To evaluate the effectiveness of ADT, we measure the levels of testosterone in the blood; historically our goal is to get the levels below 50 ng/ml. Fifty ng/ml (50) should be considered an old value. Oncologists who specialize in the treatment of advanced prostate cancer recognize the fact that you want to be at least 20 ng/ml or below to have full and the most effective clinical benefit afforded by castration.

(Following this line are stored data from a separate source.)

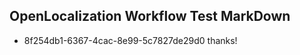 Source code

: ## OpenLocalization Workflow Test MarkDown
* 8f254db1-6367-4cac-8e99-5c7827de29d0 thanks!

<!--HONumber=Jul16_HO3-->


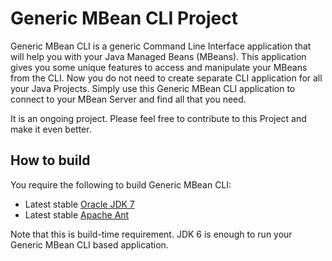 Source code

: #  Generic MBean CLI Project

Generic MBean CLI is a generic Command Line Interface application that will help you with your
Java Managed Beans (MBeans). This application gives you some unique features to access and manipulate
your MBeans from the CLI. Now you do not need to create separate CLI application for all your
Java Projects. Simply use this Generic MBean CLI application to connect to your MBean Server
and find all that you need.

It is an ongoing project. Please feel free to contribute to this Project and make it even better.

## How to build

You require the following to build Generic MBean CLI:

* Latest stable [Oracle JDK 7](http://www.oracle.com/technetwork/java/)
* Latest stable [Apache Ant](http://ant.apache.org/)

Note that this is build-time requirement.  JDK 6 is enough to run your Generic MBean CLI based application.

The data from Moretti and also from Perachino as well as the results of some Canadian data which included six to seven hundred men (600-700) who were on ADT for at least six months showed quite clearly that if you reached a castration level between 50 and 35, you did worse than if you reached a level between 35 and 20. And the group of men who did best regarding survival was those who got down below 20 ng/ml.
Ask that your doctor regularly monitors your testosterone levels to be sure that you reach the ultimate goal, having a testosterone level below 20 ng/ml. If you fail to achieve this goal, ask that your doctor switch your treatment to another alternate drug or treatment modality
The lower you can go, the better.
This post is written by Joel T Nowak, MA, MSW.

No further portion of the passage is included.